■ **Brief**
Lines in which "comando" appears should be pulled from the data below.
- Opening Delimiter -
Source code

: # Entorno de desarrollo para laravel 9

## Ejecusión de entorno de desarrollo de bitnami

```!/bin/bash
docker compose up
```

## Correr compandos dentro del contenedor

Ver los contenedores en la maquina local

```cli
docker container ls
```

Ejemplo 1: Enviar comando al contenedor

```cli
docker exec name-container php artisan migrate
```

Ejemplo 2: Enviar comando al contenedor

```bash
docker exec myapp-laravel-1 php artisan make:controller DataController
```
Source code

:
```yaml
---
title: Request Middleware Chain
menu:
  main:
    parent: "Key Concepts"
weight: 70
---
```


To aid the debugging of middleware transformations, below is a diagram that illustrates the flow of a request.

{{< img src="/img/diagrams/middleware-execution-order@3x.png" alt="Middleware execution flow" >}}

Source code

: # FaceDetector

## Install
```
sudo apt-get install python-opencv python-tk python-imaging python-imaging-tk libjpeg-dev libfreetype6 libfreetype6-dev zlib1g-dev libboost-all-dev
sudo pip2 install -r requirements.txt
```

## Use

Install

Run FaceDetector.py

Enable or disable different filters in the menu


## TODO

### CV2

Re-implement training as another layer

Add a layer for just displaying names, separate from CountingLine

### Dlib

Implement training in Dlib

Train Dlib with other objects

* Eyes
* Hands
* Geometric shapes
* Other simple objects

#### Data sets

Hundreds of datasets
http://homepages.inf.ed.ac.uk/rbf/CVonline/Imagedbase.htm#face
- Closing Delimiter -
■ **Response to this task**
Ejemplo 1: Enviar comando al contenedor
Ejemplo 2: Enviar comando al contenedor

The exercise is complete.